Israel had not responded to the vote.
The parliamentarians cited disturbances at the Temple Mount Tuesday as one of the reasons for wanting to expel the Israeli ambassador. They said Israel barred Muslims under the age of 50 from praying at al-Aksa mosque but permitted Jewish settlers to visit the Temple Mount as part of celebrations marking the 46th anniversary of the reunification of Jerusalem, the site said.
Israel police detained Mohammed Hussein, the grand mufti of Jerusalem, for questioning Wednesday on suspicion of involvement in Tuesday's disturbances. Israeli police spokesman Mickey Rosenfeld said chairs were thrown at a group of about 40 Jews permitted to enter the Temple Mount under police escort.
Prime Minister Abdullah Ensour initially opposed the expulsion motion but later brought it before the house, Israel Radio said.
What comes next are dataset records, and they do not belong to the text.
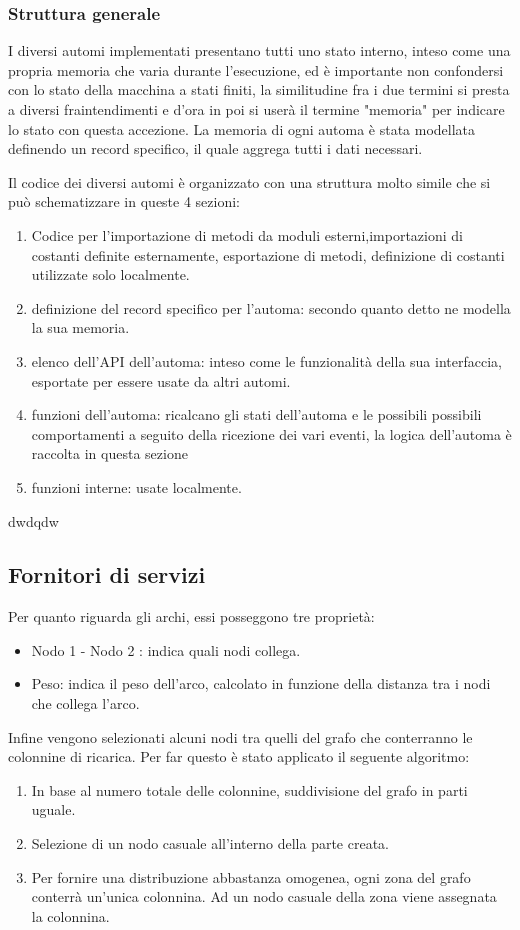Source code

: \subsubsection{Struttura generale}
I diversi automi implementati presentano tutti uno stato interno, inteso come una propria memoria che varia durante l'esecuzione, ed è importante non confondersi con lo stato della macchina a stati finiti, la similitudine fra i due termini si presta a diversi fraintendimenti e d'ora in poi si userà il termine "memoria" per indicare lo stato con questa accezione. La memoria di ogni automa è stata modellata definendo un record specifico, il quale aggrega tutti i dati necessari.
 
Il codice dei diversi automi è organizzato con una struttura molto simile che si può schematizzare in queste 4 sezioni:

\begin{enumerate}
	\item Codice per l'importazione di metodi da moduli esterni,importazioni di costanti definite esternamente, esportazione di metodi, definizione di costanti utilizzate solo localmente.
	\item definizione del record specifico per l'automa: secondo quanto detto ne modella la sua memoria.
	\item elenco dell'API dell'automa: inteso come le funzionalità della sua interfaccia, esportate per essere usate da altri automi.
	\item funzioni dell'automa: ricalcano gli stati dell'automa e le possibili possibili comportamenti a seguito della ricezione dei vari eventi, la logica dell'automa è raccolta in questa sezione
	\item funzioni interne: usate localmente.
\end{enumerate}

dwdqdw

\subsection{Fornitori di servizi}
Per quanto riguarda gli archi, essi posseggono tre proprietà:
\begin{itemize}
	\item Nodo 1 - Nodo 2 : indica quali nodi collega.
	\item Peso: indica il peso dell'arco, calcolato in funzione della distanza tra i nodi che collega l'arco.
\end{itemize}

Infine vengono selezionati alcuni nodi tra quelli del grafo che conterranno le colonnine di ricarica. Per far questo è stato applicato il seguente algoritmo:
\begin{enumerate}
	\item In base al numero totale delle colonnine, suddivisione del grafo in parti uguale.
	\item Selezione di un nodo casuale all'interno della parte creata.
	\item Per fornire una distribuzione abbastanza omogenea, ogni zona del grafo conterrà un'unica colonnina. Ad un nodo casuale della zona viene assegnata la colonnina.
\end{enumerate}

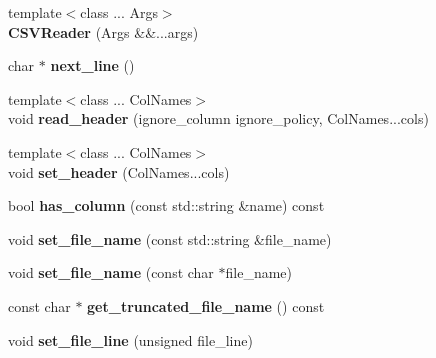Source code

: \begin{DoxyCompactItemize}
\item 
\mbox{\label{classio_1_1_c_s_v_reader_a189debf95672e7cd7582e9f73d7203e5}} 
{\footnotesize template$<$class ... Args$>$ }\\{\bfseries C\+S\+V\+Reader} (Args \&\&...args)
\item 
\mbox{\label{classio_1_1_c_s_v_reader_a9fec7797cb27f64360cc48adc5f32c72}} 
char $\ast$ {\bfseries next\+\_\+line} ()
\item 
\mbox{\label{classio_1_1_c_s_v_reader_a9fad9ae02aa243dba6bc78156c5ce7e5}} 
{\footnotesize template$<$class ... Col\+Names$>$ }\\void {\bfseries read\+\_\+header} (ignore\+\_\+column ignore\+\_\+policy, Col\+Names...\+cols)
\item 
\mbox{\label{classio_1_1_c_s_v_reader_ab68eedff1bd59a49fa4ddb160dff94e0}} 
{\footnotesize template$<$class ... Col\+Names$>$ }\\void {\bfseries set\+\_\+header} (Col\+Names...\+cols)
\item 
\mbox{\label{classio_1_1_c_s_v_reader_aaba91fff6faea12e451943e8d32a5a17}} 
bool {\bfseries has\+\_\+column} (const std\+::string \&name) const
\item 
\mbox{\label{classio_1_1_c_s_v_reader_a4096c1e43a4fba2b4f5ae21d047b5fbc}} 
void {\bfseries set\+\_\+file\+\_\+name} (const std\+::string \&file\+\_\+name)
\item 
\mbox{\label{classio_1_1_c_s_v_reader_a5f1dc083a8fa8661f5ecdcf6aebc7b24}} 
void {\bfseries set\+\_\+file\+\_\+name} (const char $\ast$file\+\_\+name)
\item 
\mbox{\label{classio_1_1_c_s_v_reader_abc6321895152f5a34959b499da6512ee}} 
const char $\ast$ {\bfseries get\+\_\+truncated\+\_\+file\+\_\+name} () const
\item 
\mbox{\label{classio_1_1_c_s_v_reader_a1303bd6a2eb0d3d7c743212e52839ac4}} 
void {\bfseries set\+\_\+file\+\_\+line} (unsigned file\+\_\+line)

\end{DoxyCompactItemize}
Ensour agreed at a meeting before the vote to ask Jordan's ambassador to Israel, Wallid Obeidat, to file an official complaint with the Israeli government as "a first measure," Ammonnews.net said.
However, Jordanian parliamentarians went one step further and in a unanimous vote called for the expulsion of Israeli Ambassador Daniel Nevo, and the recall of Obeidat, the website said. The Arab and International House committee will formally propose the government uphold the decision, the site said.